Illustration, Keystone

Le Tribunal correctionnel de Genève a condamné vendredi à 4 ans de prison ferme un homme qui avait tenté de faire chanter un touriste saoudien, en été 2015, par le biais d'une «sextape».

Ses deux comparses impliqués dans ce plan ont été moins lourdement sanctionnés. L'un a été condamné à 2 ans et demi de prison, dont 6 mois ferme et l'autre à 3 ans, dont 6 mois ferme.

Tous ont été reconnus coupables de tentative d'extorsion et de chantage, de violation du domaine privé au moyen d«un appareil photo, de tentative et d'acte d'ordre sexuel avec mineur contre rémunération.

Pour le Tribunal, la faute de l'ensemble des prévenus est lourde car ils ont agi par «pur appât du gain sans considération pour les plaignants». Les juges ne retiennent aucune circonstance atténuante pour ces hommes qui ont participé à un plan fomenté pour piéger un riche homme d'affaires en vacances à Genève.

Ils réclament un million

En août 2015, le trio met le Saoudien en relation avec une prostituée, présentée comme majeure. La jeune fille, qui n'a juste pas 18 ans, est complice. Elle filme leurs ébats avec son téléphone portable, dissimulé dans son sac.
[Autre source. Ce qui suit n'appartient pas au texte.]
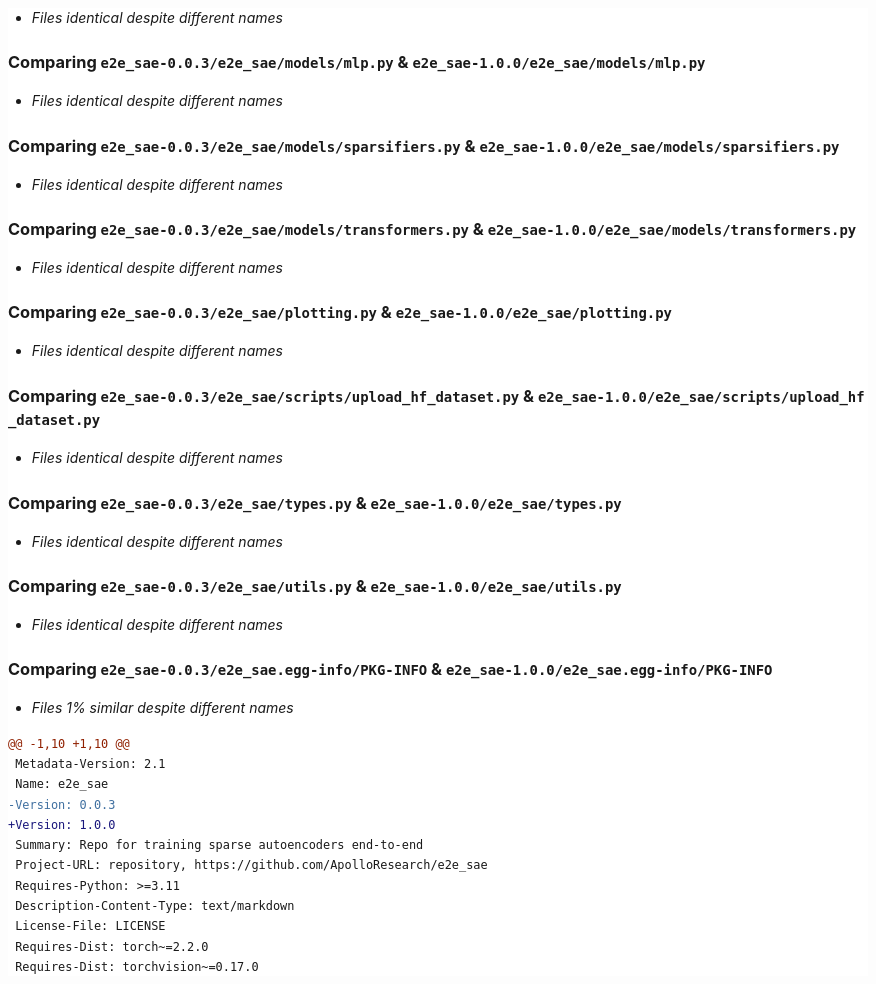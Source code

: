  * *Files identical despite different names*

### Comparing `e2e_sae-0.0.3/e2e_sae/models/mlp.py` & `e2e_sae-1.0.0/e2e_sae/models/mlp.py`

 * *Files identical despite different names*

### Comparing `e2e_sae-0.0.3/e2e_sae/models/sparsifiers.py` & `e2e_sae-1.0.0/e2e_sae/models/sparsifiers.py`

 * *Files identical despite different names*

### Comparing `e2e_sae-0.0.3/e2e_sae/models/transformers.py` & `e2e_sae-1.0.0/e2e_sae/models/transformers.py`

 * *Files identical despite different names*

### Comparing `e2e_sae-0.0.3/e2e_sae/plotting.py` & `e2e_sae-1.0.0/e2e_sae/plotting.py`

 * *Files identical despite different names*

### Comparing `e2e_sae-0.0.3/e2e_sae/scripts/upload_hf_dataset.py` & `e2e_sae-1.0.0/e2e_sae/scripts/upload_hf_dataset.py`

 * *Files identical despite different names*

### Comparing `e2e_sae-0.0.3/e2e_sae/types.py` & `e2e_sae-1.0.0/e2e_sae/types.py`

 * *Files identical despite different names*

### Comparing `e2e_sae-0.0.3/e2e_sae/utils.py` & `e2e_sae-1.0.0/e2e_sae/utils.py`

 * *Files identical despite different names*

### Comparing `e2e_sae-0.0.3/e2e_sae.egg-info/PKG-INFO` & `e2e_sae-1.0.0/e2e_sae.egg-info/PKG-INFO`

 * *Files 1% similar despite different names*

```diff
@@ -1,10 +1,10 @@
 Metadata-Version: 2.1
 Name: e2e_sae
-Version: 0.0.3
+Version: 1.0.0
 Summary: Repo for training sparse autoencoders end-to-end
 Project-URL: repository, https://github.com/ApolloResearch/e2e_sae
 Requires-Python: >=3.11
 Description-Content-Type: text/markdown
 License-File: LICENSE
 Requires-Dist: torch~=2.2.0
 Requires-Dist: torchvision~=0.17.0
```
Le client reçoit ensuite une clé USB contenant ces images avec une demande de rançon d'un million de francs pour que ce film ne soit pas transmis à la police genevoise.
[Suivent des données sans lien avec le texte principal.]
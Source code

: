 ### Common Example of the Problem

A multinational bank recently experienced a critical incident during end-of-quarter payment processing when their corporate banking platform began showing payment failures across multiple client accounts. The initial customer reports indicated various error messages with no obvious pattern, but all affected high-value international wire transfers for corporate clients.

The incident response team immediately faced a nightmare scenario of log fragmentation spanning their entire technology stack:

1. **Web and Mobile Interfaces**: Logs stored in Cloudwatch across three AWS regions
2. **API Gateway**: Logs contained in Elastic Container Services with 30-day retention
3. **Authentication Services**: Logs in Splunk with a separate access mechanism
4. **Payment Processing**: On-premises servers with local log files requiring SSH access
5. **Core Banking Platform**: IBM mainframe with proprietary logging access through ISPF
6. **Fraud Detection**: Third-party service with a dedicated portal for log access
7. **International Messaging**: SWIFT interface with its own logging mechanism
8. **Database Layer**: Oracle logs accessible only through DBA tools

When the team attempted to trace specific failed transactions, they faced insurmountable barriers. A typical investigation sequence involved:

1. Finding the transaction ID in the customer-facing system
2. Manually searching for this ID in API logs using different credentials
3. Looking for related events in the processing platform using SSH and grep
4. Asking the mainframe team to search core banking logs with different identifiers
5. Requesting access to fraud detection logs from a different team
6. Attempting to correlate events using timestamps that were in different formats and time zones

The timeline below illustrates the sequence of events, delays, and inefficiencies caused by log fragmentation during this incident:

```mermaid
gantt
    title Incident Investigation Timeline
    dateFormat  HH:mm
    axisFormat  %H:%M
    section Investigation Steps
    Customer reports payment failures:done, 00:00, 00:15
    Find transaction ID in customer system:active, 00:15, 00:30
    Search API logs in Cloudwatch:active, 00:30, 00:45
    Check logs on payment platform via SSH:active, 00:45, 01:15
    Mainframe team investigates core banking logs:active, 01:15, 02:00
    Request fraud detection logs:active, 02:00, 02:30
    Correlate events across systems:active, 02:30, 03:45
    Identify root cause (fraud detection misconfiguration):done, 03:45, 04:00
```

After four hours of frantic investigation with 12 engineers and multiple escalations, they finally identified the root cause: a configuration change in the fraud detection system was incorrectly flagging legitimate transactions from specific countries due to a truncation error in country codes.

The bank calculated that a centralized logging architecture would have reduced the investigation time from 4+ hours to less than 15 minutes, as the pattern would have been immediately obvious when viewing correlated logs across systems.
L'homme choisit de mettre sa femme au courant de la situation et dépose plainte auprès de la police.

Flagrant délit

Une dizaine de jours passent, ponctués d'appels téléphoniques menaçants. La somme exigée passe de 1 million à 200'000 francs. Après une première tentative avortée, un rendez-vous est finalement fixé pour que l'épouse remette la rançon. Le trio est alors arrêté en flagrant délit. Ce scénario a impliqué au total onze personnes.

Pour le Tribunal, le principal prévenu, qui a déjà un casier judiciaire, a joué le rôle du coordinateur et de coach pendant les appels téléphoniques. Il a aussi donné les instructions. L'autre informait ses comparses des réactions des plaignants et a amené la jeune fille dans la chambre pour la relation tarifée. Le troisième gérait les aspects logistiques et était «la voix» du chantage.

Tort moral refusé

Les juges ont accordé 3000 francs de tort moral à l'épouse du Saoudien, qui a été très affectée par cette affaire. Le Tribunal relève toutefois que le comportement du mari n'y est pas étranger. En revanche, les juges n'ont octroyé aucune indemnité pour tort moral à l'époux, qui n'a pas subi une atteinte particulièrement grave à cause de cette tentative d'extorsion.

Selon les juges, il déplorait surtout la détresse de son épouse et «ses vacances ratées» à cause de ce chantage. Scandalisés par cette argumentation, les avocats de l'époux ont annoncé un appel.

«Nous sommes satisfaits du verdict, mais il est choquant que les juges ne prennent pas la mesure de la souffrance vécue par nos clients, restés à la merci de ces maîtres-chanteurs professionnels pendant plusieurs semaines», ont indiqué les avocats des plaignants, Me Romain Jordan et Me Thomas Barth.